On wikipedia-l Florence Devouard wrote:
> During that event, I mentionned that the French chapter has
> several ongoing discussions with various museums to set up
> content partnerships.
Wikisource is really a much larger project than Wikipedia.
Consider any public library: The encyclopedia shelf or quick
reference section (Wikipedia) is less than one percent of the
whole library (Wikisource). After seven years of writing
Wikipedia, we are now getting useful results in many languages.
Wikisource might take 70 years.
What we can expect during 2009 is some small step forward on this
longer path. Taking a single step might sound easy, but it's hard
enough to know which direction is forward.
If you can achieve real, practical, pragmatic cooperations that
actually result in more free content, even if it is not very much,
that is probably the best step forward. But you must be prepared
that infighting and prestige among public institutions can be
tough, especially when it comes to competing for funding.

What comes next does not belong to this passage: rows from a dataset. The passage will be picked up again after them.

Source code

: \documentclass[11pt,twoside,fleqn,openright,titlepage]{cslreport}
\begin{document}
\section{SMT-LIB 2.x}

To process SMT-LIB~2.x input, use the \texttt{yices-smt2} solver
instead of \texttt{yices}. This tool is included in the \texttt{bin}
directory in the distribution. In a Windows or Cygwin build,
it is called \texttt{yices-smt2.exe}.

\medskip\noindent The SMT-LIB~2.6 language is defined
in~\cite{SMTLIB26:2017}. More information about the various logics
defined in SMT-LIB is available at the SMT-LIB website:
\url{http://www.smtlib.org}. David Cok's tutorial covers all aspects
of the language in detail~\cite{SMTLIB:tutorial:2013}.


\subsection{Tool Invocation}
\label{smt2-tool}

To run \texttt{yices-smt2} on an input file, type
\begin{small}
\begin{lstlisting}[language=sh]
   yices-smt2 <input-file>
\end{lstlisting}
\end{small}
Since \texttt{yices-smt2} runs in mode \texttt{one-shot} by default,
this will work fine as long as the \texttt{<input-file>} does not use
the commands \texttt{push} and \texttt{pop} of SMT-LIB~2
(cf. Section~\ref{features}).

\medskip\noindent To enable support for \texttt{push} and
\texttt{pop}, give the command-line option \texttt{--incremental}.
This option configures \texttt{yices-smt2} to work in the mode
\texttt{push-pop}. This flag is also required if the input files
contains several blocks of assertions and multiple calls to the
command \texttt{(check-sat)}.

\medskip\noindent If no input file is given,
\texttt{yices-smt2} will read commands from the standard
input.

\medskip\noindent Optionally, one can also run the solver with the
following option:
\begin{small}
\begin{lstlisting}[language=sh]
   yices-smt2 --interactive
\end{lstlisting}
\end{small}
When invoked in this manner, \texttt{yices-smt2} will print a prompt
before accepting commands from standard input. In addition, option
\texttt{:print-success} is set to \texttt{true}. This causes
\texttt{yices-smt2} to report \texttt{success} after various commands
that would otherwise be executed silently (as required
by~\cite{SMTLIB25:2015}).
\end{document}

> In Europe, at least in some countries, we meet several problems
> * many scholars have a rather bad image of Wikipedia (because
> written by amateurs, anonymous members, plagued by vandals
> etc...)
There is a clear risk that this bad image is enforced. Our
message that "anybody can contribute" is hard to combine with the
prestigeous thinking among the institutions where you seek
cooperation.
----
I'd like to recommend an article in the October 2008 issues of the
open access journal "First Monday", "Mass book digitization: The
deeper story of Google Books and the Open Content Alliance" by
Kalev Leetaru,
http://www.uic.edu/htbin/cgiwrap/bin/ojs/index.php/fm/article/view/2101/2037
This article is just one in a ton of literature on how to scan (or
microfilm) books, that have appeared in the last 20 years. But it
is interesting because it evaluates two large-scale projects of
the last few years, and compares them to each other. Even though
"digital libraries" is a new science, it is already full of
established truths. Perhaps this is due to the high involvement
of public institutions. One such truth is that image compression
(with JPEG artifacts) must be avoided at all cost.
Both Google Books and the Open Content Alliance (Internet Archive)

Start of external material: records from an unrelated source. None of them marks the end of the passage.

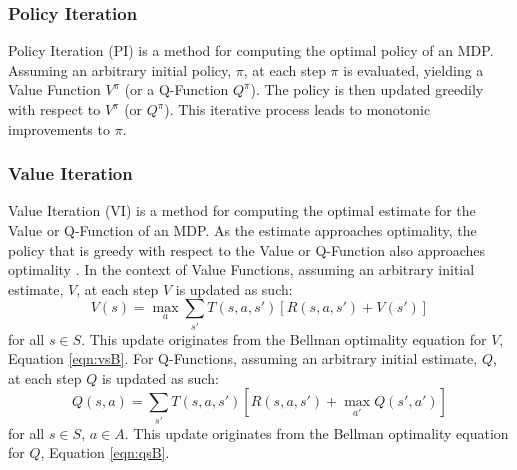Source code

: \subsubsection{Policy Iteration}
Policy Iteration (PI) \cite{Bellman:1957, howard:dp} is a method for computing the optimal policy of an MDP. Assuming an arbitrary initial policy, $\pi$, at each step $\pi$ is evaluated, yielding a Value Function $V^\pi$ (or a Q-Function $Q^\pi$). The policy is then updated greedily with respect to $V^\pi$ (or $Q^\pi$). This iterative process leads to monotonic improvements to $\pi$.
\subsubsection{Value Iteration}
Value Iteration (VI) \cite{Bellman:1957} is a method for computing the optimal estimate for the Value or Q-Function of an MDP. As the estimate approaches optimality, the policy that is greedy with respect to the Value or Q-Function also approaches optimality \cite{series/synthesis/2010Szepesvari}.
In the context of Value Functions, assuming an arbitrary initial estimate, $V$, at each step $V$ is updated as such:
\begin{equation}
\label{eqn:vupdate}
V(s) = \max_a\sum_{s'}T(s, a, s')[R(s, a, s')+V(s')]
\end{equation}
for all $s \in S$. This update originates from the Bellman optimality equation for $V$, Equation \ref{eqn:vsB}.
For Q-Functions, assuming an arbitrary initial estimate, $Q$, at each step $Q$ is updated as such:
\begin{equation}
\label{eqn:qupdate}
Q(s,a) = \sum_{s'}T(s,a,s')[R(s,a,s') + \max_{a'}Q(s',a')]
\end{equation}
for all $s \in S$, $a \in A$. This update originates from the Bellman optimality equation for $Q$, Equation \ref{eqn:qsB}.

break this rule, by using consumer-grade digital cameras and JPEG
compression, and should thus be considered a waste of time,
according to conventional wisdom (or "best current practices").
Still, nobody can avoid being impressed with their results, and so
the scientific world needs to revise its understanding of the
current state of the art. The author of this article goes to
great lengths (in the "Discussion" section) to explain that what
these projects do is "access digitization", which is described as
something completely different than traditional book scanning:
"Before one can compare the two projects, it is important to
first realize that both projects are really only access
digitization projects, despite the common assertion of OCA
captures as preservation digitization. Neither initiative uses
an imaging pipeline or capture environment suitable for true
preservation scanning. The OCA project outputs
variable–resolution JPEG2000 files built from lossy
camera–generated JPEG files. A consumer area array digital
camera is used to produce images ..."
Needless to say, neither Project Gutenberg nor Wikisource are
mentioned in this article. Their goals are just too different
(what? free content?), their achievements not impressive enough.

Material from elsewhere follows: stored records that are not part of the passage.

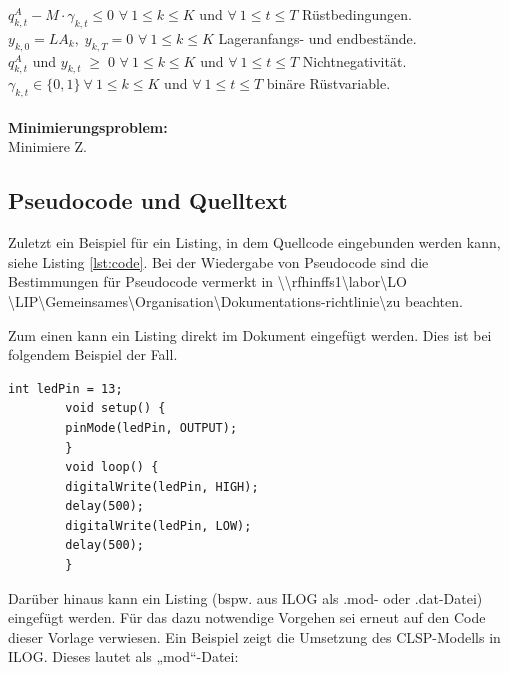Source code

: $q^{A}_{k,t} - M \cdot \gamma_{k,t} \le 0$ $ \forall \ 1 \le k \le K $ und $\forall \ 1 \le t \le T $ \hfill Rüstbedingungen. \\
$y_{k,0} = LA_{k},\; y_{k,T} = 0 $ $ \forall \ 1 \le k \le K $  \hfill Lageranfangs- und endbestände. \\
$q^{A}_{k,t}$ und $y_{k,t} \;\ge\; 0$   $ \forall \ 1 \le k \le K $ und $\forall \ 1 \le t \le T $ \hfill Nichtnegativität. \\
$\gamma_{k,t} \in \{0,1\} ~\forall \ 1 \le k \le K $ und $\forall \ 1 \le t \le T $ \hfill binäre Rüstvariable.\\
\\[0,5em]
\textbf{Minimierungsproblem:} \\
Minimiere Z.


		\subsection{Pseudocode und Quelltext}
		\label{ch:code}
		Zuletzt ein Beispiel für ein Listing, in dem Quellcode eingebunden werden kann, siehe Listing \ref{lst:code}. Bei der Wiedergabe von Pseudocode sind die Bestimmungen für Pseudocode vermerkt in
		\textbackslash\textbackslash rfhinffs1\textbackslash labor\textbackslash LO \textbackslash LIP\textbackslash Gemeinsames\textbackslash Organisation\textbackslash Dokumentations-richtlinie\textbackslash zu beachten. 
		
		Zum einen kann ein Listing direkt im Dokument eingefügt werden. Dies ist bei folgendem Beispiel der Fall.
		\vspace{1em}
		\begin{lstlisting}[caption= Beispielprogramm., label=lst:code]
		int ledPin = 13;
		void setup() {
		pinMode(ledPin, OUTPUT);
		}
		void loop() {
		digitalWrite(ledPin, HIGH);
		delay(500);
		digitalWrite(ledPin, LOW);
		delay(500);
		}
		\end{lstlisting}

		Darüber hinaus kann ein Listing (bspw. aus ILOG als .mod- oder .dat-Datei) eingefügt werden. Für das dazu notwendige Vorgehen sei erneut auf den Code dieser Vorlage verwiesen. Ein Beispiel zeigt die Umsetzung des CLSP-Modells in ILOG. Dieses lautet als „mod“-Datei:\\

They are not potential future employers of "digital library"
scholars. If you help them or cooperate with them, you will only
help mankind in an altruistic fashion (what fools!), you will not
help your own professional or academic career.
In the article, the Open Content Alliance already plays the role
of the fools. They have only (!) digitized 100,000 books, while
Google Books has millions. They do not provide the same search
capability. And so it goes on. The next time the Internet Archive
(OCA) applies for funding or tries to establish cooperations with
more institutions, such arguments might be used against them.
----
What Wikisource really needs to do, is to provide an explanation
of what it does, and how this goes beyond Google Books' "access
digitization". In Europe, this must be set in the perspective of
ongoing French, German and EU initiatives (Gallica, Theseus,
Quaero, Europeana, ...). When one of those projects applies for
funding, it will need to show that it is successful in attracting
cooperation partners and that it is a leader among similar
projects. We should be prepared that they take any opportunity to
define Wikisource as a loser, amateurish, clueless project. This
is not because they are evil, only because they do what they can
to get the funding they need.
Why should museum X or library Y or archive Z cooperate with
Wikisource, when it risks being associated with such descriptions
of failure? The alternative for that institution might be to
cooperate with the successful Google or Gallica. So why is
Wikisource superior? This is what we need to explain.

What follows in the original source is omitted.